JAMES PENMAN is hoping he may be fit to make his Plymouth Albion comeback this weekend when they travel to Cinderford in National One.
The New Zealand-born hooker has not featured since suffering a serious calf injury against Loughborouugh Students on December 12.
Penman admitted it felt like he had been shot in the back of his leg when his calf went in the first half of that match at Brickfields.
However, the experienced front-rower says he now sees some light at the end of the tunnel.
“I’m pretty close now,” he said. “I have been working hard every day.
“It is quite frustrating as you just want to come back and doing everything, but I know I’ve just got to be patient.
“However, hopefully, if all goes well in training, I will be able to make myself available this weekend or next. I’m pretty excited.”
The former Cambridge player started 11 of Albion’s opening 14 league matches, but he knows he is going to have to work really hard to get back in the team after the club’s recent good form. Graham Dawe’s side have won nine of their last 10 matches to move up to fourth in the National One table.
“The boys have been doing outstandingly well,” said Penman. “Everyone in the forward pack, especially, has been playing well in some adverse conditions.
“I will do everything I can my end to try and get back into the team. I will try and make sure I am as fit as can be.
“Looking on the bright side of being injured, I’ve not been taking contact for six weeks. Although I have not been able to run around 100 per cent, I have still been working really hard on my fitness with things like rowing.”
Competition for places in Albion’s team has been hotting up in recent months as results have improved.

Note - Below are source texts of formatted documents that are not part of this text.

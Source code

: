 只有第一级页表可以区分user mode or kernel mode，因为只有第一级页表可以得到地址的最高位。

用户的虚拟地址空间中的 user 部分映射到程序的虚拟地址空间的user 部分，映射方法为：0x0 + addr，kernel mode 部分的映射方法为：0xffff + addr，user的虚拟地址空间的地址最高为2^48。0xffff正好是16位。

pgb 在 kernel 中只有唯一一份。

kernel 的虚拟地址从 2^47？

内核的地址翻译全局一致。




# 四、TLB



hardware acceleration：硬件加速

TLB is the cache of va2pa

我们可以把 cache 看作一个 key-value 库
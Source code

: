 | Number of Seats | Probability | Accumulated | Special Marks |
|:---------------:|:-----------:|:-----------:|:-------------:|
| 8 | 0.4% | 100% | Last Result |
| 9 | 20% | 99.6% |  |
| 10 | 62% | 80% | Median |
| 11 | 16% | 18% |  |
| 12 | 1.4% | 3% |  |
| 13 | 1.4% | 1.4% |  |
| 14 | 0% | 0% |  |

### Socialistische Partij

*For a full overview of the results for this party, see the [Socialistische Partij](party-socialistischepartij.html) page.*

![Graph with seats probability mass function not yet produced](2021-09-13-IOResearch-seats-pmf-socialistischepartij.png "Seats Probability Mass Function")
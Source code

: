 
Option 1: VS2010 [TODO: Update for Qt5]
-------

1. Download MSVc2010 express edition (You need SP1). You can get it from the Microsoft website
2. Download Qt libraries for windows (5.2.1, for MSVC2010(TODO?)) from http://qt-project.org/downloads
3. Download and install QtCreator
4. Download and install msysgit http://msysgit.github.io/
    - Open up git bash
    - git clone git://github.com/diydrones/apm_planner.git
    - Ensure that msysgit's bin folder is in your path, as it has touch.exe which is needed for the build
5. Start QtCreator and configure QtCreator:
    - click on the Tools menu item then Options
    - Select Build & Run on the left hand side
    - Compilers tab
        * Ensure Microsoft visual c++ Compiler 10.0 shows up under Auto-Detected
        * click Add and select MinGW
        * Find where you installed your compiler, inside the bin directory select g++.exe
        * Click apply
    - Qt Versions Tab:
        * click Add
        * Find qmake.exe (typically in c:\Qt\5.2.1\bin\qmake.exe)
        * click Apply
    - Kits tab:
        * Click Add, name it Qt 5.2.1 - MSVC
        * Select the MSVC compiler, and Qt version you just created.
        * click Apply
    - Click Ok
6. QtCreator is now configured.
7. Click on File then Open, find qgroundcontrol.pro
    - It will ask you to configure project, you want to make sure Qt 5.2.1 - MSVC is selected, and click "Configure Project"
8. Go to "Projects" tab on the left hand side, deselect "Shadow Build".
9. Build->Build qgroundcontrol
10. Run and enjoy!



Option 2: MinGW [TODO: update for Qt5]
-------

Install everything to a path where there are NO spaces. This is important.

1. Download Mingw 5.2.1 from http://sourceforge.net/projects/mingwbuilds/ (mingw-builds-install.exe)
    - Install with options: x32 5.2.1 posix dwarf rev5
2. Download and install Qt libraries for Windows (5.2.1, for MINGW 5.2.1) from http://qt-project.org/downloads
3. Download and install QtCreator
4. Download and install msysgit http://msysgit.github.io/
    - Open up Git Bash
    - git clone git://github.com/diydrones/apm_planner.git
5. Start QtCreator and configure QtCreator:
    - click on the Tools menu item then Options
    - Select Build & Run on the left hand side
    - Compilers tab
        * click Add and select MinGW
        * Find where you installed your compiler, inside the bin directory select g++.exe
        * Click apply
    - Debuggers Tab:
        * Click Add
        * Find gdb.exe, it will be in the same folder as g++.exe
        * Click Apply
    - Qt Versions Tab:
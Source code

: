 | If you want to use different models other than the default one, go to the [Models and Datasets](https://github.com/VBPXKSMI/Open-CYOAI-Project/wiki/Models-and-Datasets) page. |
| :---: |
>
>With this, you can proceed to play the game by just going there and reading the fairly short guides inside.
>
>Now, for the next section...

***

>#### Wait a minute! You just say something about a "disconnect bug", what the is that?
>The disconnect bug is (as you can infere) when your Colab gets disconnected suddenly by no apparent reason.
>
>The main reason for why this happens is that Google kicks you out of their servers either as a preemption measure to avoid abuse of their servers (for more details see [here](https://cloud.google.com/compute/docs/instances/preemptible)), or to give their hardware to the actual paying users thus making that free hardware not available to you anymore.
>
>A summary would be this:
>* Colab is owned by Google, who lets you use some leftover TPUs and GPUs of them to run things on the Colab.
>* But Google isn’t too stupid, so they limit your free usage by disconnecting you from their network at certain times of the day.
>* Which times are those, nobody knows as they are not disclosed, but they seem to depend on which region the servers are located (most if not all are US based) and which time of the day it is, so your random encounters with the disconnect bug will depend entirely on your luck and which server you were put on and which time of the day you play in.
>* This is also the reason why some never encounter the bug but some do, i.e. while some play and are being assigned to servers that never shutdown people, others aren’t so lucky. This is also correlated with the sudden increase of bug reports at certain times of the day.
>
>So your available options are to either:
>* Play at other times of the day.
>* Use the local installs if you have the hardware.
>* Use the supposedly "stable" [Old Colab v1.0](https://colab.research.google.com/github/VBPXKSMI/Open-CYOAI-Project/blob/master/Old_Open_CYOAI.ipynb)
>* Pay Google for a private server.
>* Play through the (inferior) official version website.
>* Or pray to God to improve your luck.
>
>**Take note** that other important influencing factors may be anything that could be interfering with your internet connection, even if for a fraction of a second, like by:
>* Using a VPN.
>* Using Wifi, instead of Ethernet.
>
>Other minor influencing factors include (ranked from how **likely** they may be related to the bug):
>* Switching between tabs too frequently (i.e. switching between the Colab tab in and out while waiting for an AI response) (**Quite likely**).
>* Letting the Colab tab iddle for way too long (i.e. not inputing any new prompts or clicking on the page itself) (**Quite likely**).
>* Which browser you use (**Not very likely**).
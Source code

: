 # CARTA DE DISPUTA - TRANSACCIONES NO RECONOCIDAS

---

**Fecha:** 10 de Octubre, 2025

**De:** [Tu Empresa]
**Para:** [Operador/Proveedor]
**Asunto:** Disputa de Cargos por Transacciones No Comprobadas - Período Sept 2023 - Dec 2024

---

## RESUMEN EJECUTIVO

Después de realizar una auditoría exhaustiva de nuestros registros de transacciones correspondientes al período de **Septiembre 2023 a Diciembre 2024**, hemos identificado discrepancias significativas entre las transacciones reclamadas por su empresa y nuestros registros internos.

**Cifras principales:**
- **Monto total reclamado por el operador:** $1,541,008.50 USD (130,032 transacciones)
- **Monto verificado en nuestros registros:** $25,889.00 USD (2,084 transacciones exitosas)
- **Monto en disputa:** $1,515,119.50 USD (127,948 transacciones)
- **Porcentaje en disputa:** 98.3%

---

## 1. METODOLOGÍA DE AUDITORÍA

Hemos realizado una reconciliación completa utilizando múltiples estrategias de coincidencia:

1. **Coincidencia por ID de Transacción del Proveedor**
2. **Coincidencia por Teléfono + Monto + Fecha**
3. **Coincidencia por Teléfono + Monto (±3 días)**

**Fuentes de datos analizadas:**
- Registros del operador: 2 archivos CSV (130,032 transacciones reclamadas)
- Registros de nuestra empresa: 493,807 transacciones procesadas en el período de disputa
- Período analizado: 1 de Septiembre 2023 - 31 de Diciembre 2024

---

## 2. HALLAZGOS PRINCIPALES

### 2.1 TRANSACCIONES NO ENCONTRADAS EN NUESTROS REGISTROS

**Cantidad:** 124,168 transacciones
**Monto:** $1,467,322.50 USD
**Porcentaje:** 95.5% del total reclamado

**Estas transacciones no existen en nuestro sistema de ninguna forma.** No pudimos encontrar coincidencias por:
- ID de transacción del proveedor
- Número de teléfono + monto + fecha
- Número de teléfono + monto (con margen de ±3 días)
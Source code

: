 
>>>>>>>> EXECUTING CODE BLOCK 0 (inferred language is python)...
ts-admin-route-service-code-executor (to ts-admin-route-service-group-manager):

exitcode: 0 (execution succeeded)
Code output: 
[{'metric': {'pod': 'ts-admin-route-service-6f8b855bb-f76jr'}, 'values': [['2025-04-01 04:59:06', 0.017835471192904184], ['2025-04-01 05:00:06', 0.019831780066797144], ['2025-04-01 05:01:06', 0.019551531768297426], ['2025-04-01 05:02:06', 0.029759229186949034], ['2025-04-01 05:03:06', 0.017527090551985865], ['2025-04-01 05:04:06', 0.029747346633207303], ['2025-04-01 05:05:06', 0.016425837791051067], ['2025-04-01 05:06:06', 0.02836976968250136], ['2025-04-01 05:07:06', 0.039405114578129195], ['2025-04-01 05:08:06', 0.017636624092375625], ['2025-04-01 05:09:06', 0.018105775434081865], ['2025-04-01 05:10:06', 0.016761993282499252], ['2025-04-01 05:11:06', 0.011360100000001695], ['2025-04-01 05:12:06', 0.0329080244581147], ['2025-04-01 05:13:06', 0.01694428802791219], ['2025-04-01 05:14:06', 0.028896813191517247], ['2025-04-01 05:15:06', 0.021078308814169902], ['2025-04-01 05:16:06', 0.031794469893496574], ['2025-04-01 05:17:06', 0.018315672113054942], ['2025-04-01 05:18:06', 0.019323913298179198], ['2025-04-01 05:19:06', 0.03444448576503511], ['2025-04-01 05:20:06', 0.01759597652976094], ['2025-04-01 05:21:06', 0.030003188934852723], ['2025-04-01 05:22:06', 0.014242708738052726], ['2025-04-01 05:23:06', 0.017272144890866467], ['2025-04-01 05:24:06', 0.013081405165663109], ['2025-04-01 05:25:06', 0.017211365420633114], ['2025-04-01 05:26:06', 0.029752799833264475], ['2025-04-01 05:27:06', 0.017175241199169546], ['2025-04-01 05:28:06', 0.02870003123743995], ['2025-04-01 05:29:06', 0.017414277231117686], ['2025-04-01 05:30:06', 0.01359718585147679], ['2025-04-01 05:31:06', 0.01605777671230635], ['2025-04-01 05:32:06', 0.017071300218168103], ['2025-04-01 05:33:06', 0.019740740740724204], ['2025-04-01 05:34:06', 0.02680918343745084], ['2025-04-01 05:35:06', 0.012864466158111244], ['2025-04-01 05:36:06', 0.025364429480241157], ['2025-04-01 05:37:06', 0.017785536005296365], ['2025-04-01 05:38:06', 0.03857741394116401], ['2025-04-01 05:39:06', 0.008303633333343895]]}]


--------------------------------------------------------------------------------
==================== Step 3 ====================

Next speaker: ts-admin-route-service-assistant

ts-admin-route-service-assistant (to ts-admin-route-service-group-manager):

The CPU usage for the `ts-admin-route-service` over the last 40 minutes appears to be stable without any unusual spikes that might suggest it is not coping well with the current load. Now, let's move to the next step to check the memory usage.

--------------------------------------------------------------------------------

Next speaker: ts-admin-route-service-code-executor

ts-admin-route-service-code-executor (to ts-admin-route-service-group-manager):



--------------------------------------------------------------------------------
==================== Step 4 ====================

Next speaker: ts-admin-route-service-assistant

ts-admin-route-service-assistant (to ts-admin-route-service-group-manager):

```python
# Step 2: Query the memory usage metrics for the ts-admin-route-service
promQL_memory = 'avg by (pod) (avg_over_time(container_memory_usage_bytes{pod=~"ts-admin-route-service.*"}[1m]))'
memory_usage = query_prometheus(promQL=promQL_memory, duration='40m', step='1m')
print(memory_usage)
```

And even key players like Jake Murphy, Dan Collier, Ed Holmes, Jarrad Hayler, Ethan Ford and Tom Putt have not been able to walk straight back into the team after missing games.
Penman, who will have to try and dislodge Rupert Freestone from the number two jersey, feels it is good that nobody is guaranteed a place.
“It makes you play better when you have a starting position and also when you are not in it drives you a little harder to try and get in there,” he said. “I think it’s good all round to have the competition that we’ve got.”